[Given data — start]
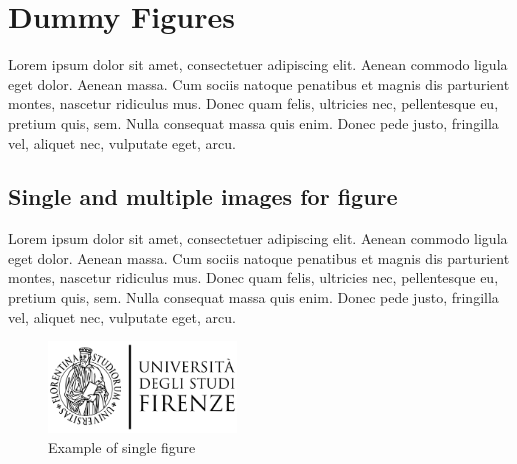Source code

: % 
\chapter{Dummy Figures} %

Lorem ipsum dolor sit amet, consectetuer adipiscing elit. Aenean commodo ligula eget dolor. Aenean massa. Cum sociis natoque penatibus et magnis dis parturient montes, nascetur ridiculus mus. Donec quam felis, ultricies nec, pellentesque eu, pretium quis, sem. Nulla consequat massa quis enim. Donec pede justo, fringilla vel, aliquet nec, vulputate eget, arcu.


\section{Single and multiple images for figure}

Lorem ipsum dolor sit amet, consectetuer adipiscing elit. Aenean commodo ligula eget dolor. Aenean massa. Cum sociis natoque penatibus et magnis dis parturient montes, nascetur ridiculus mus. Donec quam felis, ultricies nec, pellentesque eu, pretium quis, sem. Nulla consequat massa quis enim. Donec pede justo, fringilla vel, aliquet nec, vulputate eget, arcu.

\begin{figure}[H]
    \centering
    \includegraphics[width=5cm]{img/logo_unifi.png} %
    \caption{Example of single figure}
\end{figure}

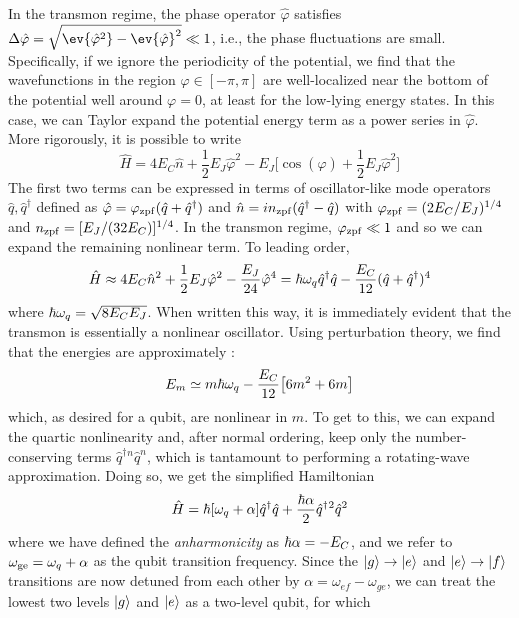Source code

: In the transmon regime, the phase operator $\hat{\varphi}$ satisfies $\Delta\hat{\varphi} = \sqrt{\ev{\hat{\varphi}^2} - \ev{\hat{\varphi}}^2} \ll 1$, i.e., the phase fluctuations are small. Specifically, if we ignore the periodicity of the potential, we find that the wavefunctions in the region $\varphi \in [-\pi, \pi]$ are well-localized near the bottom of the potential well around $\varphi = 0$, at least for the low-lying energy states. In this case, we can Taylor expand the potential energy term as a power series in $\hat{\varphi}$. More rigorously, it is possible to write  
\begin{equation}
    \hat{H} = 4E_C\hat{n} + \frac{1}{2}E_J \hat{\varphi}^2 - E_J\bigg[\cos(\hat{\varphi}) + \frac{1}{2}E_J \hat{\varphi}^2\bigg]
\end{equation}
The first two terms can be expressed in terms of oscillator-like mode operators $\hat{q}, \hat{q}^\dagger$ defined as $\hat{\varphi} = \varphi_{\rm zpf}(\hat{q} + \hat{q}^\dagger)$ and $\hat{n} = in_{\rm zpf}(\hat{q}^\dagger - \hat{q})$ with $\varphi_{\rm zpf} = (2E_C/E_J)^{1/4}$ and $n_{\rm zpf} =  [E_J/(32E_C)]^{1/4}$. In the transmon regime, $\varphi_{\rm zpf} \ll 1$ and so we can expand the remaining nonlinear term. To leading order,
\begin{equation}
    \hat{H} \approx 4E_C\hat{n}^2 + \frac{1}{2}E_J \hat{\varphi}^2 - \frac{E_J}{24}\hat{\varphi}^4 = \hbar\omega_q \hat{q}^\dagger \hat{q} - \frac{E_C}{12}(\hat{q} + \hat{q}^\dagger)^4
    \label{eq:transmon_duffing_H}
\end{equation}
where $\hbar\omega_q = \sqrt{8 E_C E_J}$. When written this way, it is immediately evident that the transmon is essentially a nonlinear oscillator. Using perturbation theory, we find that the energies are approximately \cite{bishop2010circuit}:
\begin{equation}
    E_m \simeq m\hbar\omega_q - \frac{E_C}{12}\big[6m^2 + 6m\big]
\end{equation}
which, as desired for a qubit, are nonlinear in $m$. To get to this, we can expand the quartic nonlinearity and, after normal ordering, keep only the number-conserving terms $\hat{q}^\dagger{}^n\hat{q}^n$, which is tantamount to performing a rotating-wave approximation. Doing so, we get the simplified Hamiltonian
\begin{equation}
    \hat{H} = \hbar[\omega_q + \alpha]\hat{q}^\dagger \hat{q} + \frac{\hbar\alpha}{2}\hat{q}^\dagger{}^2\hat{q}^2
\end{equation}
where we have defined the \textit{anharmonicity} as $\hbar\alpha = -E_C$, and we refer to $\omega_{\rm ge} = \omega_q + \alpha$ as the qubit transition frequency. Since the $\lvert g\rangle\to\lvert e\rangle$ and $\lvert e\rangle\to\lvert f\rangle$ transitions are now detuned from each other by $\alpha = \omega_{ef}-\omega_{ge}$, we can treat the lowest two levels $\lvert g\rangle$ and $\lvert e\rangle$ as a two-level qubit, for which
[Given data — finish]
**Problem description:**
Return the records exactly as they stand, and drop every picture.

**Output below:**
Source code

: % 
\chapter{Dummy Figures} %

Lorem ipsum dolor sit amet, consectetuer adipiscing elit. Aenean commodo ligula eget dolor. Aenean massa. Cum sociis natoque penatibus et magnis dis parturient montes, nascetur ridiculus mus. Donec quam felis, ultricies nec, pellentesque eu, pretium quis, sem. Nulla consequat massa quis enim. Donec pede justo, fringilla vel, aliquet nec, vulputate eget, arcu.


\section{Single and multiple images for figure}

Lorem ipsum dolor sit amet, consectetuer adipiscing elit. Aenean commodo ligula eget dolor. Aenean massa. Cum sociis natoque penatibus et magnis dis parturient montes, nascetur ridiculus mus. Donec quam felis, ultricies nec, pellentesque eu, pretium quis, sem. Nulla consequat massa quis enim. Donec pede justo, fringilla vel, aliquet nec, vulputate eget, arcu.

\begin{figure}[H]
    \centering
    \includegraphics[width=5cm]{img/logo_unifi.png} %
    \caption{Example of single figure}
\end{figure}

Source code

: In the transmon regime, the phase operator $\hat{\varphi}$ satisfies $\Delta\hat{\varphi} = \sqrt{\ev{\hat{\varphi}^2} - \ev{\hat{\varphi}}^2} \ll 1$, i.e., the phase fluctuations are small. Specifically, if we ignore the periodicity of the potential, we find that the wavefunctions in the region $\varphi \in [-\pi, \pi]$ are well-localized near the bottom of the potential well around $\varphi = 0$, at least for the low-lying energy states. In this case, we can Taylor expand the potential energy term as a power series in $\hat{\varphi}$. More rigorously, it is possible to write  
\begin{equation}
    \hat{H} = 4E_C\hat{n} + \frac{1}{2}E_J \hat{\varphi}^2 - E_J\bigg[\cos(\hat{\varphi}) + \frac{1}{2}E_J \hat{\varphi}^2\bigg]
\end{equation}
The first two terms can be expressed in terms of oscillator-like mode operators $\hat{q}, \hat{q}^\dagger$ defined as $\hat{\varphi} = \varphi_{\rm zpf}(\hat{q} + \hat{q}^\dagger)$ and $\hat{n} = in_{\rm zpf}(\hat{q}^\dagger - \hat{q})$ with $\varphi_{\rm zpf} = (2E_C/E_J)^{1/4}$ and $n_{\rm zpf} =  [E_J/(32E_C)]^{1/4}$. In the transmon regime, $\varphi_{\rm zpf} \ll 1$ and so we can expand the remaining nonlinear term. To leading order,
\begin{equation}
    \hat{H} \approx 4E_C\hat{n}^2 + \frac{1}{2}E_J \hat{\varphi}^2 - \frac{E_J}{24}\hat{\varphi}^4 = \hbar\omega_q \hat{q}^\dagger \hat{q} - \frac{E_C}{12}(\hat{q} + \hat{q}^\dagger)^4
    \label{eq:transmon_duffing_H}
\end{equation}
where $\hbar\omega_q = \sqrt{8 E_C E_J}$. When written this way, it is immediately evident that the transmon is essentially a nonlinear oscillator. Using perturbation theory, we find that the energies are approximately \cite{bishop2010circuit}:
\begin{equation}
    E_m \simeq m\hbar\omega_q - \frac{E_C}{12}\big[6m^2 + 6m\big]
\end{equation}
which, as desired for a qubit, are nonlinear in $m$. To get to this, we can expand the quartic nonlinearity and, after normal ordering, keep only the number-conserving terms $\hat{q}^\dagger{}^n\hat{q}^n$, which is tantamount to performing a rotating-wave approximation. Doing so, we get the simplified Hamiltonian
\begin{equation}
    \hat{H} = \hbar[\omega_q + \alpha]\hat{q}^\dagger \hat{q} + \frac{\hbar\alpha}{2}\hat{q}^\dagger{}^2\hat{q}^2
\end{equation}
where we have defined the \textit{anharmonicity} as $\hbar\alpha = -E_C$, and we refer to $\omega_{\rm ge} = \omega_q + \alpha$ as the qubit transition frequency. Since the $\lvert g\rangle\to\lvert e\rangle$ and $\lvert e\rangle\to\lvert f\rangle$ transitions are now detuned from each other by $\alpha = \omega_{ef}-\omega_{ge}$, we can treat the lowest two levels $\lvert g\rangle$ and $\lvert e\rangle$ as a two-level qubit, for which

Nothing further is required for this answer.